The tower of the offshore wind system that connects the turbine to the base that was subjected to shaking during the experiment. Courtesy of: Yuxin Wu

Fiber optic sensing works by sending light through a thin glass cored cable and recording its backscattered behavior, which provides data about the structure–its temperature, strain, or vibration, for example. The technology can also “hear” ambient signals, such as whale vocalization. Embedded onto offshore wind towers, fiber-optic cables can autonomously provide critical information about the stability and behavior of the system, which could significantly reduce operations and maintenance costs as it reduces the need for frequent visits in these remote, harsh locations in the deep ocean. This technology also allows scientists to catch potential issues with the turbines before repairs become a larger, more expensive problem. 

“Other areas around the country, for example the Atlantic Ocean off the East coast, have been able to develop offshore wind farms on fixed structures because the water is more shallow,” Wu said. “But in California, at the distances offshore that we would need to maximize wind speed and energy potential, our Pacific waters are too deep. Floating offshore systems are the only option, and we demonstrated that fiber optic sensing could be useful to help reduce costs and make them safer and more sustainable.”

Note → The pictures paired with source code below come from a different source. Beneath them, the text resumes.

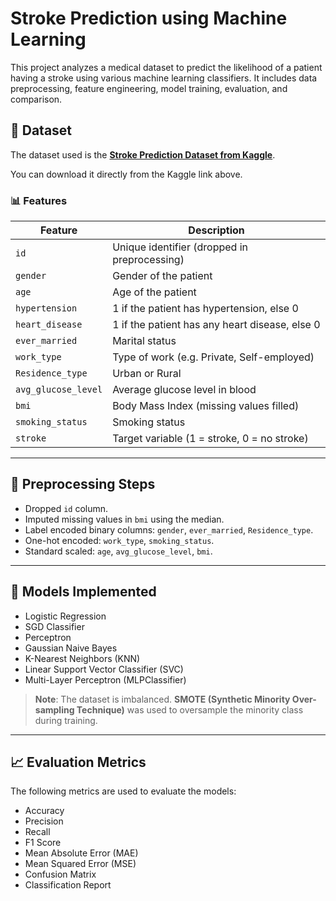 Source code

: # Stroke Prediction using Machine Learning

This project analyzes a medical dataset to predict the likelihood of a patient having a stroke using various machine learning classifiers. It includes data preprocessing, feature engineering, model training, evaluation, and comparison.

## 📁 Dataset

The dataset used is the **[Stroke Prediction Dataset from Kaggle](https://www.kaggle.com/datasets/fedesoriano/stroke-prediction-dataset)**.

You can download it directly from the Kaggle link above.

### 📊 Features

| Feature              | Description                                 |
|----------------------|---------------------------------------------|
| `id`                 | Unique identifier (dropped in preprocessing) |
| `gender`             | Gender of the patient                       |
| `age`                | Age of the patient                          |
| `hypertension`       | 1 if the patient has hypertension, else 0   |
| `heart_disease`      | 1 if the patient has any heart disease, else 0 |
| `ever_married`       | Marital status                              |
| `work_type`          | Type of work (e.g. Private, Self-employed)  |
| `Residence_type`     | Urban or Rural                              |
| `avg_glucose_level`  | Average glucose level in blood              |
| `bmi`                | Body Mass Index (missing values filled)     |
| `smoking_status`     | Smoking status                              |
| `stroke`             | Target variable (1 = stroke, 0 = no stroke) |

---

## 🔧 Preprocessing Steps

- Dropped `id` column.
- Imputed missing values in `bmi` using the median.
- Label encoded binary columns: `gender`, `ever_married`, `Residence_type`.
- One-hot encoded: `work_type`, `smoking_status`.
- Standard scaled: `age`, `avg_glucose_level`, `bmi`.

---

## 🤖 Models Implemented

- Logistic Regression
- SGD Classifier
- Perceptron
- Gaussian Naive Bayes
- K-Nearest Neighbors (KNN)
- Linear Support Vector Classifier (SVC)
- Multi-Layer Perceptron (MLPClassifier)

> **Note**: The dataset is imbalanced. **SMOTE (Synthetic Minority Over-sampling Technique)** was used to oversample the minority class during training.

---

## 📈 Evaluation Metrics

The following metrics are used to evaluate the models:
- Accuracy
- Precision
- Recall
- F1 Score
- Mean Absolute Error (MAE)
- Mean Squared Error (MSE)
- Confusion Matrix
- Classification Report




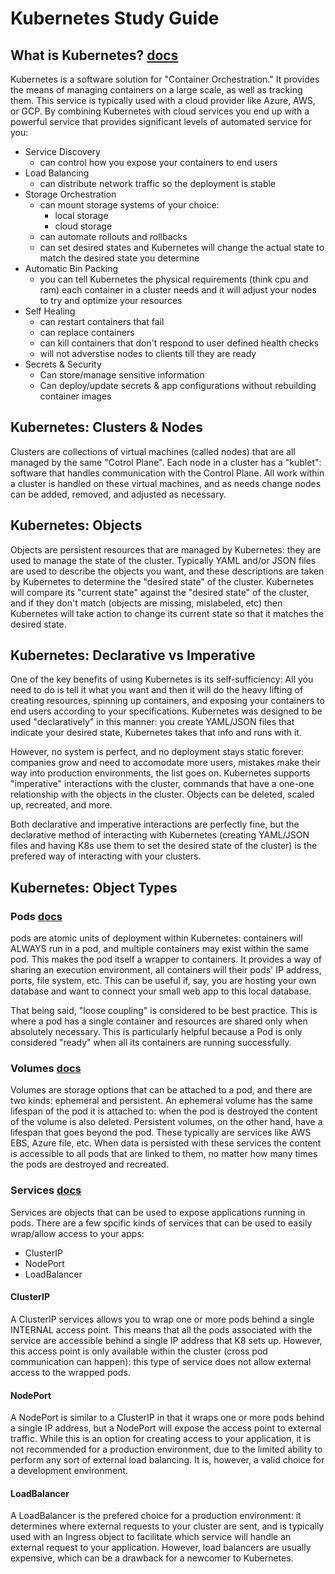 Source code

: # Kubernetes Study Guide

## What is Kubernetes? [docs](https://kubernetes.io/docs/concepts/overview/)
Kubernetes is a software solution for "Container Orchestration." It provides the means of managing containers on a large scale, as well as tracking them. This service is typically used with a cloud provider like Azure, AWS, or GCP. By combining Kubernetes with cloud services you end up with a powerful service that provides significant levels of automated service for you:
- Service Discovery
    - can control how you expose your containers to end users
- Load Balancing
    - can distribute network traffic so the deployment is stable
- Storage Orchestration
    - can mount storage systems of your choice:
        - local storage
        - cloud storage
    - can automate rollouts and rollbacks
    - can set desired states and Kubernetes will change the actual state to match the desired state you determine
- Automatic Bin Packing
    - you can tell Kubernetes the physical requirements (think cpu and ram) each container in a cluster needs and it will adjust your nodes to try and optimize your resources
- Self Healing
    - can restart containers that fail
    - can replace containers
    - can kill containers that don't respond to user defined health checks
    - will not adverstise nodes to clients till they are ready
- Secrets & Security
    - Can store/manage sensitive information
    - Can deploy/update secrets & app configurations without rebuilding container images

## Kubernetes: Clusters & Nodes
Clusters are collections of virtual machines (called nodes) that are all managed by the same "Cotrol Plane". Each node in a cluster has a "kublet": software that handles communication with the Control Plane. All work within a cluster is handled on these virtual machines, and as needs change nodes can be added, removed, and adjusted as necessary.

## Kubernetes: Objects
Objects are persistent resources that are managed by Kubernetes: they are used to manage the state of the cluster. Typically YAML and/or JSON files are used to describe the objects you want, and these descriptions are taken by Kubernetes to determine the "desired state" of the cluster. Kubernetes will compare its "current state" against the "desired state" of the cluster, and if they don't match (objects are missing, mislabeled, etc) then Kubernetes will take action to change its current state so that it matches the desired state.

## Kubernetes: Declarative vs Imperative
One of the key benefits of using Kubernetes is its self-sufficiency: All you need to do is tell it what you want and then it will do the heavy lifting of creating resources, spinning up containers, and exposing your containers to end users according to your specifications. Kubernetes was designed to be used "declaratively" in this manner: you create YAML/JSON files that indicate your desired state, Kubernetes takes that info and runs with it.

However, no system is perfect, and no deployment stays static forever: companies grow and need to accomodate more users, mistakes make their way into production environments, the list goes on. Kubernetes supports "imperative" interactions with the cluster, commands that have a one-one relationship with the objects in the cluster. Objects can be deleted, scaled up, recreated, and more.

Both declarative and imperative interactions are perfectly fine, but the declarative method of interacting with Kubernetes (creating YAML/JSON files and having K8s use them to set the desired state of the cluster) is the prefered way of interacting with your clusters.

## Kubernetes: Object Types

### Pods [docs](https://kubernetes.io/docs/concepts/workloads/pods/)
pods are atomic units of deployment within Kubernetes: containers will ALWAYS run in a pod, and multiple containers may exist within the same pod. This makes the pod itself a wrapper to containers. It provides a way of sharing an execution environment, all containers will their pods' IP address, ports, file system, etc. This can be useful if, say, you are hosting your own database and want to connect your small web app to this local database.

That being said, "loose coupling" is considered to be best practice. This is where a pod has a single container and resources are shared only when absolutely necessary. This is particularly helpful because a Pod is only considered "ready" when all its containers are running successfully.

### Volumes [docs](https://kubernetes.io/docs/concepts/storage/volumes/)
Volumes are storage options that can be attached to a pod, and there are two kinds: ephemeral and persistent. An ephemeral volume has the same lifespan of the pod it is attached to: when the pod is destroyed the content of the volume is also deleted. Persistent volumes, on the other hand, have a lifespan that goes beyond the pod. These typically are services like AWS EBS, Azure file, etc. When data is persisted with these services the content is accessible to all pods that are linked to them, no matter how many times the pods are destroyed and recreated.

### Services [docs](https://kubernetes.io/docs/concepts/services-networking/service/)
Services are objects that can be used to expose applications running in pods. There are a few spcific kinds of services that can be used to easily wrap/allow access to your apps:
- ClusterIP
- NodePort
- LoadBalancer

#### ClusterIP
A ClusterIP services allows you to wrap one or more pods behind a single INTERNAL access point. This means that all the pods associated with the service are accessible behind a single IP address that K8 sets up. However, this access point is only available within the cluster (cross pod communication can happen): this type of service does not allow external access to the wrapped pods.

#### NodePort
A NodePort is similar to a ClusterIP in that it wraps one or more pods behind a single IP address, but a NodePort will expose the access point to external traffic. While this is an option for creating access to your application, it is not recommended for a production environment, due to the limited ability to perform any sort of external load balancing. It is, however, a valid choice for a development environment.

#### LoadBalancer
A LoadBalancer is the prefered choice for a production environment: it determines where external requests to your cluster are sent, and is typically used with an Ingress object to facilitate which service will handle an external request to your application. However, load balancers are usually expensive, which can be a drawback for a newcomer to Kubernetes. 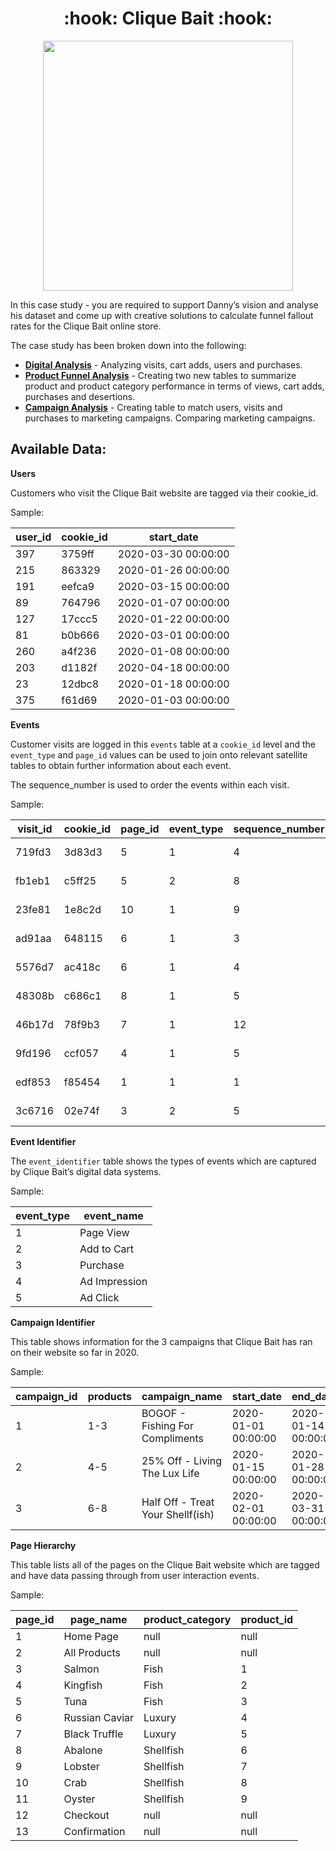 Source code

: <div align="center">
 <h1>:hook: Clique Bait :hook: </h1>
</div>

<p align="center">
    <img src="https://8weeksqlchallenge.com/images/case-study-designs/6.png" width="400" height="400">
</p>

In this case study - you are required to support Danny’s vision and analyse his dataset and come up with creative solutions to calculate funnel fallout rates for the Clique Bait online store.

The case study has been broken down into the following:

* **[Digital Analysis](https://github.com/Outis09/8-Week-SQL-Challenge/blob/main/Case%20Study%20%236%20-%20Clique%20Bait/A.%20Digital%20Analysis.md)** - Analyzing visits, cart adds, users and purchases.
* **[Product Funnel Analysis](https://github.com/Outis09/8-Week-SQL-Challenge/blob/main/Case%20Study%20%236%20-%20Clique%20Bait/B.%20Product%20Funnel%20Analysis.md)** - Creating two new tables to summarize product and product category performance in terms of views, cart adds, purchases and desertions.
* **[Campaign Analysis](https://github.com/Outis09/8-Week-SQL-Challenge/blob/main/Case%20Study%20%236%20-%20Clique%20Bait/C.%20Campaign%20Analysis.md)** - Creating table to match users, visits and purchases to marketing campaigns. Comparing marketing campaigns.

**Available Data:**
----------

**Users**

Customers who visit the Clique Bait website are tagged via their cookie_id.

Sample:


user_id	|cookie_id|	start_date
|-------|---------|---------|
397	|3759ff	|2020-03-30 00:00:00
215	|863329	|2020-01-26 00:00:00
191|	eefca9	|2020-03-15 00:00:00
89	|764796	|2020-01-07 00:00:00
127	|17ccc5|	2020-01-22 00:00:00
81	|b0b666	|2020-03-01 00:00:00
260	|a4f236	|2020-01-08 00:00:00
203|	d1182f	|2020-04-18 00:00:00
23	|12dbc8	|2020-01-18 00:00:00
375	|f61d69	|2020-01-03 00:00:00

**Events**

Customer visits are logged in this `events` table at a `cookie_id` level and the `event_type` and `page_id` values can be used to join onto relevant satellite tables to obtain further information about each event.

The sequence_number is used to order the events within each visit.

Sample:

visit_id|	cookie_id	|page_id	|event_type|	sequence_number|	event_time
----------|------|------------|----------|---------|--------
719fd3	|3d83d3	|5	|1	|4	|2020-03-02 00:29:09.975502
fb1eb1	|c5ff25	|5|	2	|8	|2020-01-22 07:59:16.761931
23fe81	|1e8c2d	|10|	1	|9|	2020-03-21 13:14:11.745667
ad91aa	|648115	|6	|1	|3	|2020-04-27 16:28:09.824606
5576d7	|ac418c	|6	|1	|4	|2020-01-18 04:55:10.149236
48308b	|c686c1	|8|	1	|5	|2020-01-29 06:10:38.702163
46b17d	|78f9b3	|7	|1	|12|	2020-02-16 09:45:31.926407
9fd196	|ccf057	|4	|1	|5	|2020-02-14 08:29:12.922164
edf853	|f85454	|1	|1	|1	|2020-02-22 12:59:07.652207
3c6716	|02e74f	|3	|2|	5	|2020-01-31 17:56:20.777383

**Event Identifier**

The `event_identifier` table shows the types of events which are captured by Clique Bait’s digital data systems.

Sample:

event_type|	event_name
--------|-----------
1	|Page View
2	|Add to Cart
3	|Purchase
4	|Ad Impression
5	|Ad Click

**Campaign Identifier**

This table shows information for the 3 campaigns that Clique Bait has ran on their website so far in 2020.

Sample:

campaign_id|	products|	campaign_name	|start_date	|end_date
---------|--------|-----------|------------|----------
1	|1-3	|BOGOF - Fishing For Compliments|	2020-01-01 00:00:00|	2020-01-14 00:00:00
2	|4-5	|25% Off - Living The Lux Life	|2020-01-15 00:00:00	|2020-01-28 00:00:00
3	|6-8|	Half Off - Treat Your Shellf(ish)|	2020-02-01 00:00:00|	2020-03-31 00:00:00

**Page Hierarchy**

This table lists all of the pages on the Clique Bait website which are tagged and have data passing through from user interaction events.

Sample:

page_id|	page_name|	product_category	|product_id
------|----------|---------------|------------
1|	Home Page|	null|	null
2	|All Products	|null|	null
3	|Salmon|	Fish|	1
4	|Kingfish|	Fish|	2
5	|Tuna	|Fish	|3
6	|Russian Caviar|	Luxury|	4
7	|Black Truffle	|Luxury	|5
8	|Abalone|	Shellfish|	6
9	|Lobster	|Shellfish	|7
10|	Crab	|Shellfish|	8
11|	Oyster	|Shellfish|	9
12|	Checkout|	null|	null
13|	Confirmation	|null|	null


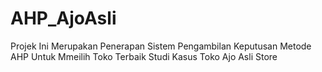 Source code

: # AHP_AjoAsli
Projek Ini Merupakan Penerapan Sistem Pengambilan Keputusan Metode AHP Untuk Mmeilih Toko Terbaik Studi Kasus Toko Ajo Asli Store 
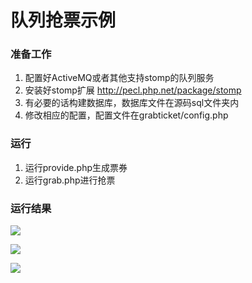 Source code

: # 队列抢票示例
### 准备工作
1. 配置好ActiveMQ或者其他支持stomp的队列服务
2. 安装好stomp扩展 http://pecl.php.net/package/stomp
3. 有必要的话构建数据库，数据库文件在源码sql文件夹内
4. 修改相应的配置，配置文件在grabticket/config.php

### 运行
1. 运行provide.php生成票券
2. 运行grab.php进行抢票

### 运行结果
![](http://yoga.ibye.cn/images/pasted-3.png)

![](http://yoga.ibye.cn/images/pasted-2.png)

![](http://yoga.ibye.cn/images/pasted-1.png) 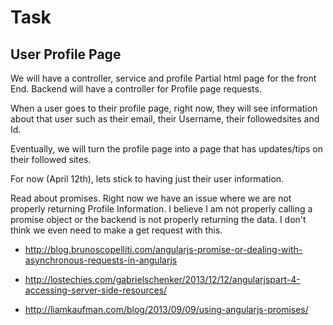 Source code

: # Task
## User Profile Page

We will have a controller, service and profile Partial html page for the front End. Backend will have a controller for Profile page requests. 

When a user goes to their profile page, right now, they will see information about that user such as their email, their Username, their followedsites and Id.

Eventually, we will turn the profile page into a page that has updates/tips on their followed sites.

For now (April 12th), lets stick to having just their user information. 

Read about promises. Right now we have an issue where we are not properly returning Profile Information. I believe I am not properly calling a promise object or the backend is not properly returning the data. I don't think we even need to make a get request with this. 

* http://blog.brunoscopelliti.com/angularjs-promise-or-dealing-with-asynchronous-requests-in-angularjs

* http://lostechies.com/gabrielschenker/2013/12/12/angularjspart-4-accessing-server-side-resources/

* http://liamkaufman.com/blog/2013/09/09/using-angularjs-promises/ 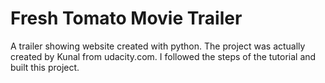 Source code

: # Fresh Tomato Movie Trailer

A trailer showing website created with python. The project was actually created by Kunal from udacity.com. I followed the steps of the tutorial and built this project.
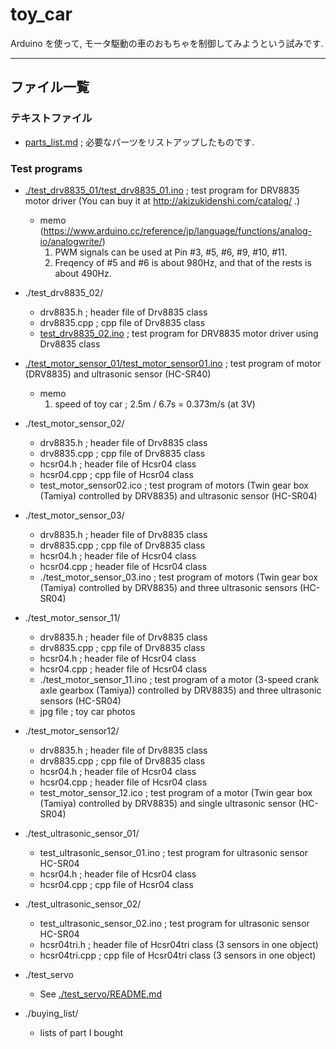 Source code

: # toy_car
Arduino を使って, モータ駆動の車のおもちゃを制御してみようという試みです.

***

## ファイル一覧
### テキストファイル
- [parts_list.md](./parts_list.md) ; 必要なパーツをリストアップしたものです.

### Test programs
- [./test_drv8835_01/test_drv8835_01.ino](./test_drv8835_01/test_drv8835.ino) ; test program for DRV8835 motor driver (You can buy it at http://akizukidenshi.com/catalog/ .)
  - memo (https://www.arduino.cc/reference/jp/language/functions/analog-io/analogwrite/)
    1. PWM signals can be used at Pin #3, #5, #6, #9, #10, #11.
    2. Freqency of #5 and #6 is about 980Hz, and that of the rests is about 490Hz.


- ./test_drv8835_02/
  - drv8835.h ; header file of Drv8835 class
  - drv8835.cpp ; cpp file of Drv8835 class
  - [test_drv8835_02.ino](./test_drv8835_02/test_drv8835_02.ino) ; test program for DRV8835 motor driver using Drv8835 class

- [./test_motor_sensor_01/test_motor_sensor01.ino](./test_motor_sensor_01/test_motor_sensor01.ino) ; test program of motor (DRV8835) and ultrasonic sensor (HC-SR40)
  - memo
    1. speed of toy car ; 2.5m / 6.7s = 0.373m/s (at 3V)

- ./test_motor_sensor_02/
  - drv8835.h ; header file of Drv8835 class
  - drv8835.cpp ; cpp file of Drv8835 class
  - hcsr04.h ; header file of Hcsr04 class
  - hcsr04.cpp ; cpp file of Hcsr04 class
  - test_motor_sensor02.ico ; test program of motors (Twin gear box (Tamiya) controlled by DRV8835) and ultrasonic sensor (HC-SR04)

- ./test_motor_sensor_03/
  - drv8835.h ; header file of Drv8835 class
  - drv8835.cpp ; cpp file of Drv8835 class
  - hcsr04.h ; header file of Hcsr04 class
  - hcsr04.cpp ; header file of Hcsr04 class
  - ./test_motor_sensor_03.ino ; test program of motors (Twin gear box (Tamiya) controlled by DRV8835) and three ultrasonic sensors (HC-SR04)

- ./test_motor_sensor_11/
  - drv8835.h ; header file of Drv8835 class
  - drv8835.cpp ; cpp file of Drv8835 class
  - hcsr04.h ; header file of Hcsr04 class
  - hcsr04.cpp ; header file of Hcsr04 class
  - ./test_motor_sensor_11.ino ; test program of a motor (3-speed crank axle gearbox (Tamiya)) controlled by DRV8835) and three ultrasonic sensors (HC-SR04)
  - jpg file ; toy car photos

- ./test_motor_sensor12/
  - drv8835.h ; header file of Drv8835 class
  - drv8835.cpp ; cpp file of Drv8835 class
  - hcsr04.h ; header file of Hcsr04 class
  - hcsr04.cpp ; header file of Hcsr04 class
  - test_motor_sensor_12.ico ; test program of a motor (Twin gear box (Tamiya) controlled by DRV8835) and single ultrasonic sensor (HC-SR04)

- ./test_ultrasonic_sensor_01/
  - test_ultrasonic_sensor_01.ino ; test program for ultrasonic sensor HC-SR04
  - hcsr04.h ; header file of Hcsr04 class
  - hcsr04.cpp ; cpp file of Hcsr04 class

- ./test_ultrasonic_sensor_02/
  - test_ultrasonic_sensor_02.ino ; test program for ultrasonic sensor HC-SR04
  - hcsr04tri.h ; header file of Hcsr04tri class (3 sensors in one object)
  - hcsr04tri.cpp ; cpp file of Hcsr04tri class (3 sensors in one object)

- ./test_servo
  - See [./test_servo/README.md](./test_servo/README.md)

- ./buying_list/
  - lists of part I bought
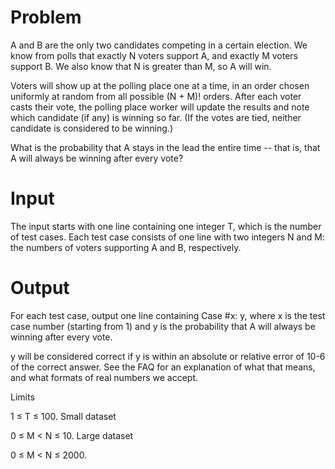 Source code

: # Problem

A and B are the only two candidates competing in a certain election. We know from polls that exactly N voters support A, and exactly M voters support B. We also know that N is greater than M, so A will win.

Voters will show up at the polling place one at a time, in an order chosen uniformly at random from all possible (N + M)! orders. After each voter casts their vote, the polling place worker will update the results and note which candidate (if any) is winning so far. (If the votes are tied, neither candidate is considered to be winning.)

What is the probability that A stays in the lead the entire time -- that is, that A will always be winning after every vote?

# Input

The input starts with one line containing one integer T, which is the number of test cases. Each test case consists of one line with two integers N and M: the numbers of voters supporting A and B, respectively.

# Output

For each test case, output one line containing Case #x: y, where x is the test case number (starting from 1) and y is the probability that A will always be winning after every vote.

y will be considered correct if y is within an absolute or relative error of 10-6 of the correct answer. See the FAQ for an explanation of what that means, and what formats of real numbers we accept.

Limits

1 ≤ T ≤ 100.
Small dataset

0 ≤ M < N ≤ 10.
Large dataset

0 ≤ M < N ≤ 2000.
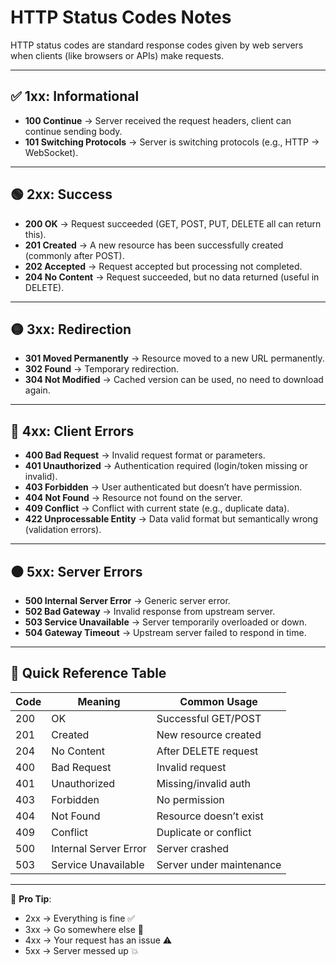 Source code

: # HTTP Status Codes Notes

HTTP status codes are standard response codes given by web servers when clients (like browsers or APIs) make requests.

---

## ✅ 1xx: Informational
- **100 Continue** → Server received the request headers, client can continue sending body.
- **101 Switching Protocols** → Server is switching protocols (e.g., HTTP → WebSocket).

---

## 🟢 2xx: Success
- **200 OK** → Request succeeded (GET, POST, PUT, DELETE all can return this).
- **201 Created** → A new resource has been successfully created (commonly after POST).
- **202 Accepted** → Request accepted but processing not completed.
- **204 No Content** → Request succeeded, but no data returned (useful in DELETE).

---

## 🟡 3xx: Redirection
- **301 Moved Permanently** → Resource moved to a new URL permanently.
- **302 Found** → Temporary redirection.
- **304 Not Modified** → Cached version can be used, no need to download again.

---

## 🔴 4xx: Client Errors
- **400 Bad Request** → Invalid request format or parameters.
- **401 Unauthorized** → Authentication required (login/token missing or invalid).
- **403 Forbidden** → User authenticated but doesn’t have permission.
- **404 Not Found** → Resource not found on the server.
- **409 Conflict** → Conflict with current state (e.g., duplicate data).
- **422 Unprocessable Entity** → Data valid format but semantically wrong (validation errors).

---

## ⚫ 5xx: Server Errors
- **500 Internal Server Error** → Generic server error.
- **502 Bad Gateway** → Invalid response from upstream server.
- **503 Service Unavailable** → Server temporarily overloaded or down.
- **504 Gateway Timeout** → Upstream server failed to respond in time.

---

## 🚀 Quick Reference Table

| Code | Meaning                  | Common Usage                |
|------|--------------------------|-----------------------------|
| 200  | OK                       | Successful GET/POST         |
| 201  | Created                  | New resource created        |
| 204  | No Content               | After DELETE request        |
| 400  | Bad Request              | Invalid request             |
| 401  | Unauthorized             | Missing/invalid auth        |
| 403  | Forbidden                | No permission               |
| 404  | Not Found                | Resource doesn’t exist      |
| 409  | Conflict                 | Duplicate or conflict       |
| 500  | Internal Server Error    | Server crashed              |
| 503  | Service Unavailable      | Server under maintenance    |

---

📌 **Pro Tip**:  
- 2xx → Everything is fine ✅  
- 3xx → Go somewhere else 🔄  
- 4xx → Your request has an issue ⚠️  
- 5xx → Server messed up 💥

Berkeley Lab and UC Berkeley researchers installing fiber optic cables into the turbine tower studied in the experiment. Courtesy of: Yuxin Wu

The study used a shake table at the Pacific Earthquake Engineering Research (PEER) lab at University of California, Berkeley to stress and shake a full-scale, 25-meters-tall tower from the 1980’s, both while it was standing up and while it was laying down, as the ocean would shake the floating system from all directions. They installed fiber optic cables throughout the tower to measure deformations and strain. One major finding was that the sensing technology has enough sensitivity to detect loose bolts of the tower joints, which is a regular maintenance item that can cause serious issues and requires labor for retightening. 

“This is an example of a major benefit from fiber optic sensing,” Wu said. “We don’t have to wait until the structure falls apart to know the bolts are loose. We can detect this early on and guide maintenance activities more effectively.”

By demonstrating the use of this technology embedded on a turbine tower, the team collected some of the first-of-its-kind data as to how fiber optic sensing would work in mimicked ocean conditions. The strain data provided can now help to inform continued research and development to optimize the use of fiber optic cables and help support these turbines in the deep, powerful waters of the offshore open ocean.

However, fiber optic cables are typically used for sensing more stable structures, such as concrete. This study showed that although fiber optic presents an effective monitoring solution, the shaking caused issues with data transmission, which interferes with the quality of the data. 

“This is part of what we need to know to make this technology work for floating offshore wind,” explained Wu. “What are the setbacks, and how can we address them?”

In addition to optimizing fiber optic cables for these large, moving structures, Wu hopes to expand this test to the other parts of the turbine (the blades and base) and research how to embed the technology into the structure design as opposed to attaching it post-construction.

“The ultimate goal is to have fiber optic built into the systems, offering what you could call a ‘nervous system’ for the turbines,” Wu said. 

With the help of fiber optic sensing, Wu and his collaborators are one step closer to increasing our nation’s energy sources and harnessing the immense power of the Earth.